Stored items
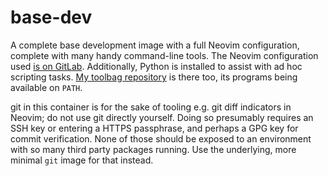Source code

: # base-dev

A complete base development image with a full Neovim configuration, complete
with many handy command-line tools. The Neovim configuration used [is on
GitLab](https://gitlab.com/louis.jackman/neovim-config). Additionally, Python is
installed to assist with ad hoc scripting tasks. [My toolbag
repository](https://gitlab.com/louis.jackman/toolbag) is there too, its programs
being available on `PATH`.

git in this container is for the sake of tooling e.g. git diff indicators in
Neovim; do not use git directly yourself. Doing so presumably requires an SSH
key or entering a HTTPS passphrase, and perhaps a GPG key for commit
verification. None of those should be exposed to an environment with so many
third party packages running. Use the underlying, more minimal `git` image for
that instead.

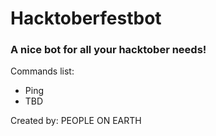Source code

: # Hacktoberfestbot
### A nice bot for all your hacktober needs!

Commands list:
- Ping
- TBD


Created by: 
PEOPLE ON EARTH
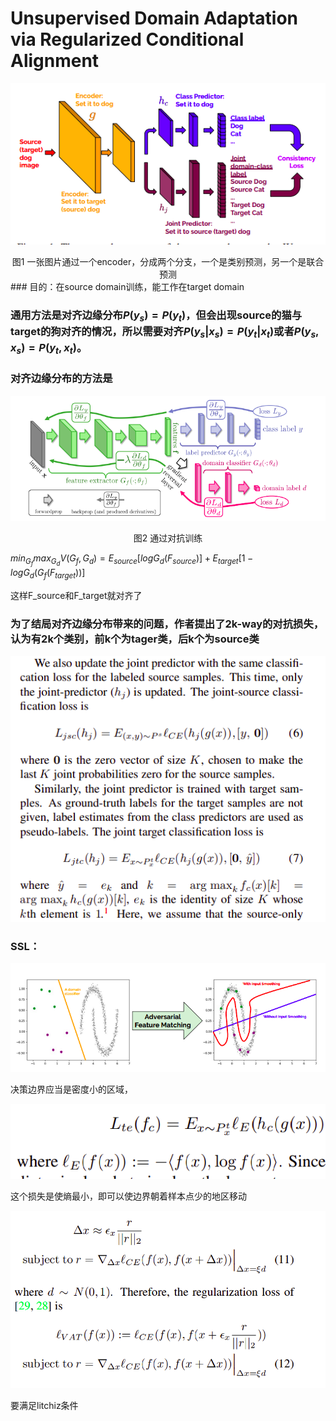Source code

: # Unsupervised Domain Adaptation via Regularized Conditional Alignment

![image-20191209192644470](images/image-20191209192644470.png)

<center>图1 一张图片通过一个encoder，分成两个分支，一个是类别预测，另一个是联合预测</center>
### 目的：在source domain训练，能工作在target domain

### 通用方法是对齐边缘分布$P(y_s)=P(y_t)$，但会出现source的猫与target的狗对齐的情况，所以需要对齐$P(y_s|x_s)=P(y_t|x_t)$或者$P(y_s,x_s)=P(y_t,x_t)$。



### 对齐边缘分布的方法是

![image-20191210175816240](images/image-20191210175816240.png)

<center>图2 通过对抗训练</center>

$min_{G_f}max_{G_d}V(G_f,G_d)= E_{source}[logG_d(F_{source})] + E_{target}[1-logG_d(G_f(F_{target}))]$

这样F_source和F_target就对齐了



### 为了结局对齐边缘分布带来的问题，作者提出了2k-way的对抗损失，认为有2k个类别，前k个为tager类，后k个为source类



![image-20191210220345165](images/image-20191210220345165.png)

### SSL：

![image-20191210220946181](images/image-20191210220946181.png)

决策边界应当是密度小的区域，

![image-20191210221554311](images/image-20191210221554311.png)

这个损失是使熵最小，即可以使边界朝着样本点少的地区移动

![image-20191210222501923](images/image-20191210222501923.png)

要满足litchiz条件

What you need to do
Give the data again exactly, image-free.

Written response
Source code

: # base-dev

A complete base development image with a full Neovim configuration, complete
with many handy command-line tools. The Neovim configuration used [is on
GitLab](https://gitlab.com/louis.jackman/neovim-config). Additionally, Python is
installed to assist with ad hoc scripting tasks. [My toolbag
repository](https://gitlab.com/louis.jackman/toolbag) is there too, its programs
being available on `PATH`.

git in this container is for the sake of tooling e.g. git diff indicators in
Neovim; do not use git directly yourself. Doing so presumably requires an SSH
key or entering a HTTPS passphrase, and perhaps a GPG key for commit
verification. None of those should be exposed to an environment with so many
third party packages running. Use the underlying, more minimal `git` image for
that instead.

Source code

: # Hacktoberfestbot
### A nice bot for all your hacktober needs!

Commands list:
- Ping
- TBD


Created by: 
PEOPLE ON EARTH
Source code

: # Unsupervised Domain Adaptation via Regularized Conditional Alignment

![image-20191209192644470](images/image-20191209192644470.png)

<center>图1 一张图片通过一个encoder，分成两个分支，一个是类别预测，另一个是联合预测</center>
### 目的：在source domain训练，能工作在target domain

### 通用方法是对齐边缘分布$P(y_s)=P(y_t)$，但会出现source的猫与target的狗对齐的情况，所以需要对齐$P(y_s|x_s)=P(y_t|x_t)$或者$P(y_s,x_s)=P(y_t,x_t)$。



### 对齐边缘分布的方法是

![image-20191210175816240](images/image-20191210175816240.png)

<center>图2 通过对抗训练</center>

$min_{G_f}max_{G_d}V(G_f,G_d)= E_{source}[logG_d(F_{source})] + E_{target}[1-logG_d(G_f(F_{target}))]$

这样F_source和F_target就对齐了



### 为了结局对齐边缘分布带来的问题，作者提出了2k-way的对抗损失，认为有2k个类别，前k个为tager类，后k个为source类



![image-20191210220345165](images/image-20191210220345165.png)

### SSL：

![image-20191210220946181](images/image-20191210220946181.png)

决策边界应当是密度小的区域，

![image-20191210221554311](images/image-20191210221554311.png)

这个损失是使熵最小，即可以使边界朝着样本点少的地区移动

![image-20191210222501923](images/image-20191210222501923.png)

要满足litchiz条件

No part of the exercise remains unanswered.